By: Steve Masur and Cassidy Lopez
Ride-sharing giant Uber‘s Travis Kalanick has been forced to step down from his role as CEO of the company a week after taking an “indefinite leave of absence” amid growing backlash over his leadership and corporate culture at Uber. Uber has been rocked by what seems to be a never-ending series of scandals, PR crises, and staff departures (since the beginning of this year, the company has lost fourteen of its top executives), leaving investors to question whether Kalanick was fit to continue leading the company.
The company’s rough ride began on January 19th, when the Federal Trade Commission issued Uber a $20 million fine for misleading drivers about pay. A week later, a viral campaign to #DeleteUber was started after Uber turned off surge pricing at JFK airport in New York City to draw more customers during a taxi driver strike in response to President Trump’s travel ban. Kalanick also received backlash for joining Trump’s Strategic and Policy Forum, though a few days after unrelenting criticism on social media, Kalanick resigned from the economic advisory board. However, by February, the New York Times reported that almost 200,000 users had deleted the Uber app from their smartphones.

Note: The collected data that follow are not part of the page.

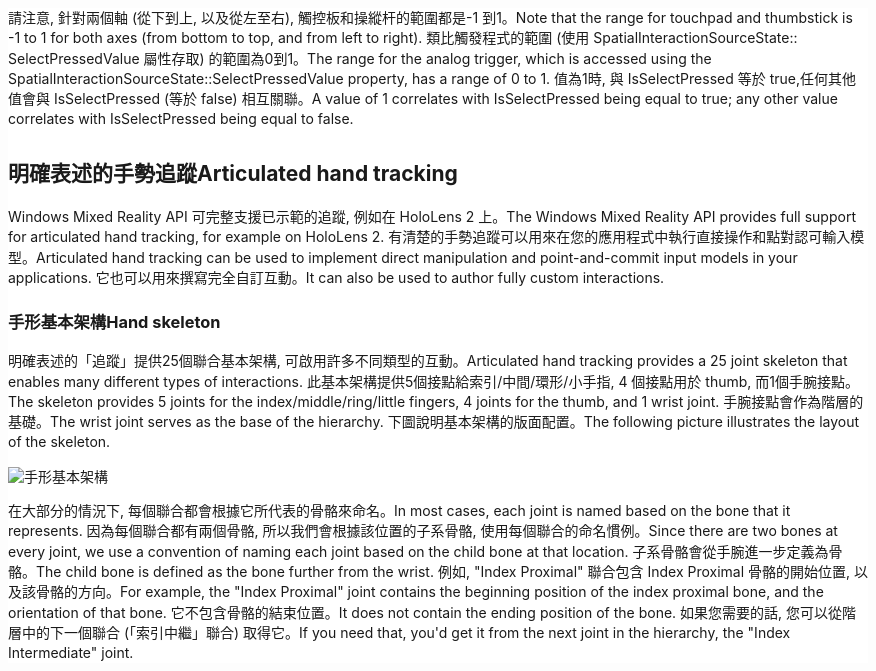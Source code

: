 <span data-ttu-id="eac96-238">請注意, 針對兩個軸 (從下到上, 以及從左至右), 觸控板和操縱杆的範圍都是-1 到1。</span><span class="sxs-lookup"><span data-stu-id="eac96-238">Note that the range for touchpad and thumbstick is -1 to 1 for both axes (from bottom to top, and from left to right).</span></span> <span data-ttu-id="eac96-239">類比觸發程式的範圍 (使用 SpatialInteractionSourceState:: SelectPressedValue 屬性存取) 的範圍為0到1。</span><span class="sxs-lookup"><span data-stu-id="eac96-239">The range for the analog trigger, which is accessed using the SpatialInteractionSourceState::SelectPressedValue property, has a range of 0 to 1.</span></span> <span data-ttu-id="eac96-240">值為1時, 與 IsSelectPressed 等於 true,任何其他值會與 IsSelectPressed (等於 false) 相互關聯。</span><span class="sxs-lookup"><span data-stu-id="eac96-240">A value of 1 correlates with IsSelectPressed being equal to true; any other value correlates with IsSelectPressed being equal to false.</span></span>

## <a name="articulated-hand-tracking"></a><span data-ttu-id="eac96-241">明確表述的手勢追蹤</span><span class="sxs-lookup"><span data-stu-id="eac96-241">Articulated hand tracking</span></span>
<span data-ttu-id="eac96-242">Windows Mixed Reality API 可完整支援已示範的追蹤, 例如在 HoloLens 2 上。</span><span class="sxs-lookup"><span data-stu-id="eac96-242">The Windows Mixed Reality API provides full support for articulated hand tracking, for example on HoloLens 2.</span></span> <span data-ttu-id="eac96-243">有清楚的手勢追蹤可以用來在您的應用程式中執行直接操作和點對認可輸入模型。</span><span class="sxs-lookup"><span data-stu-id="eac96-243">Articulated hand tracking can be used to implement direct manipulation and point-and-commit input models in your applications.</span></span> <span data-ttu-id="eac96-244">它也可以用來撰寫完全自訂互動。</span><span class="sxs-lookup"><span data-stu-id="eac96-244">It can also be used to author fully custom interactions.</span></span>

### <a name="hand-skeleton"></a><span data-ttu-id="eac96-245">手形基本架構</span><span class="sxs-lookup"><span data-stu-id="eac96-245">Hand skeleton</span></span>
<span data-ttu-id="eac96-246">明確表述的「追蹤」提供25個聯合基本架構, 可啟用許多不同類型的互動。</span><span class="sxs-lookup"><span data-stu-id="eac96-246">Articulated hand tracking provides a 25 joint skeleton that enables many different types of interactions.</span></span>  <span data-ttu-id="eac96-247">此基本架構提供5個接點給索引/中間/環形/小手指, 4 個接點用於 thumb, 而1個手腕接點。</span><span class="sxs-lookup"><span data-stu-id="eac96-247">The skeleton provides 5 joints for the index/middle/ring/little fingers, 4 joints for the thumb, and 1 wrist joint.</span></span>  <span data-ttu-id="eac96-248">手腕接點會作為階層的基礎。</span><span class="sxs-lookup"><span data-stu-id="eac96-248">The wrist joint serves as the base of the hierarchy.</span></span> <span data-ttu-id="eac96-249">下圖說明基本架構的版面配置。</span><span class="sxs-lookup"><span data-stu-id="eac96-249">The following picture illustrates the layout of the skeleton.</span></span>

![手形基本架構](images/hand-skeleton.png)

<span data-ttu-id="eac96-251">在大部分的情況下, 每個聯合都會根據它所代表的骨骼來命名。</span><span class="sxs-lookup"><span data-stu-id="eac96-251">In most cases, each joint is named based on the bone that it represents.</span></span>  <span data-ttu-id="eac96-252">因為每個聯合都有兩個骨骼, 所以我們會根據該位置的子系骨骼, 使用每個聯合的命名慣例。</span><span class="sxs-lookup"><span data-stu-id="eac96-252">Since there are two bones at every joint, we use a convention of naming each joint based on the child bone at that location.</span></span>  <span data-ttu-id="eac96-253">子系骨骼會從手腕進一步定義為骨骼。</span><span class="sxs-lookup"><span data-stu-id="eac96-253">The child bone is defined as the bone further from the wrist.</span></span>  <span data-ttu-id="eac96-254">例如, "Index Proximal" 聯合包含 Index Proximal 骨骼的開始位置, 以及該骨骼的方向。</span><span class="sxs-lookup"><span data-stu-id="eac96-254">For example, the "Index Proximal" joint contains the beginning position of the index proximal bone, and the orientation of that bone.</span></span>  <span data-ttu-id="eac96-255">它不包含骨骼的結束位置。</span><span class="sxs-lookup"><span data-stu-id="eac96-255">It does not contain the ending position of the bone.</span></span>  <span data-ttu-id="eac96-256">如果您需要的話, 您可以從階層中的下一個聯合 (「索引中繼」聯合) 取得它。</span><span class="sxs-lookup"><span data-stu-id="eac96-256">If you need that, you'd get it from the next joint in the hierarchy, the "Index Intermediate" joint.</span></span>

In mid-February, a former Uber software engineer published a powerful blog post alleging a culture of sexual harassment and gender bias at the company. An internal investigation into harassment and discrimination was launched, led by former U.S. Attorney General Eric Holder and Uber board member Ariana Huffington. The investigation has led to 20 firings so far. The firings were aimed at addressing deeply rooted cultural and managerial issues within the company, stemming from an inherent misogynistic culture within the Silicon Valley startup community. Holder issued a report in June recommending that the company reevaluate Kalanick’s leadership at the company as well as “enhance board oversight.” Many have criticized the “toxic bro culture” which exists in Silicon Valley. Investors have an affinity for favoring young, good-looking men, hustlers and go-getters, with an aggressive nature who will do what it takes to make sure the company takes off. “Bro” culture may have its perks in the beginning in leading start-ups to rapid growth and quick profits, but it also encourages ignoring the rules (or, at the very least, pushing boundaries beyond what’s traditionally acceptable) and doing whatever it takes to win no matter the circumstances. That attitude, which is what made Uber a $70 billion company, also, unfortunately, led to Kalanick’s downfall. Leslie Miley, a former software engineer at Slack, may have put it most precisely: “Maybe there’s no morality in money.”
Amid all of this scandal, Uber was also facing an intellectual property lawsuit by Alphabet Inc.’s self-driving car subsidiary Waymo and an investigation by the U.S. Department of Justice into software tools that were allegedly being used to deceive some law enforcement. UPDATE (2/9/2018): Waymo and Uber have reached a settlement their trade secret lawsuit over self-driving vehicle technology, in which Waymo will obtain 0.34% of Uber’s equity, valued at $245 million at a $72 billion valuation. In a statement, new Uber CEO Dara Khosrowshahi denied any allegations of unfair competition and trade secret misappropriation, but expressed “regret” over Uber’s actions and looked ahead to a cooperative partnership with Alphabet.
Kalanick’s “indefinite leave of absence” was not enough for some investors who were growing weary of the leadership at the head of a company they had pumped millions of dollars into. Five major shareholders, which include some of the tech industries top venture capital firms, notably Benchmark, LOWERCASE capital, Menlo Ventures, First Round Capital, and Fidelity Investments, and who together hold about 40 percent of Uber’s voting power, demanded Kalanick’s resignation. The shareholders are calling for a board-led search for a new Chief Executive Officer and are demanding that the company immediately hire an experienced Chief Financial Officer. In a day and age where venture capital funding has profoundly changed the U.S. economy, investors have a large influence over companies, as evidenced by the shareholder letter calling for the resignation of Kalanick. A 2015 Stanford University study found that 43% of all public companies founded since 1979 were backed by venture capital firms, and this number has only been on the rise two years later.
The venture capitalists funded Travis Kalanick to do exactly what he did, which is to ignore the rules, eat for lunch anyone who got in Uber’s way, and build an enormous amount of value. It was truly amazing how Uber was able to bust the national and world-wide monopolistic trusts of taxi and limousine authorities. However, Uber’s mistake was not transitioning sooner to a more upright American corporate culture the way other Silicon Valley startups have done. So the question now remains: who will be the new head of Uber? Kalanick will remain a part of Uber since he still owns a majority of Uber’s voting shares, but shareholders and board members are surely on the hunt for someone experienced, professional, and ready to get the company back on track and back in the good graces of millions of users around the world.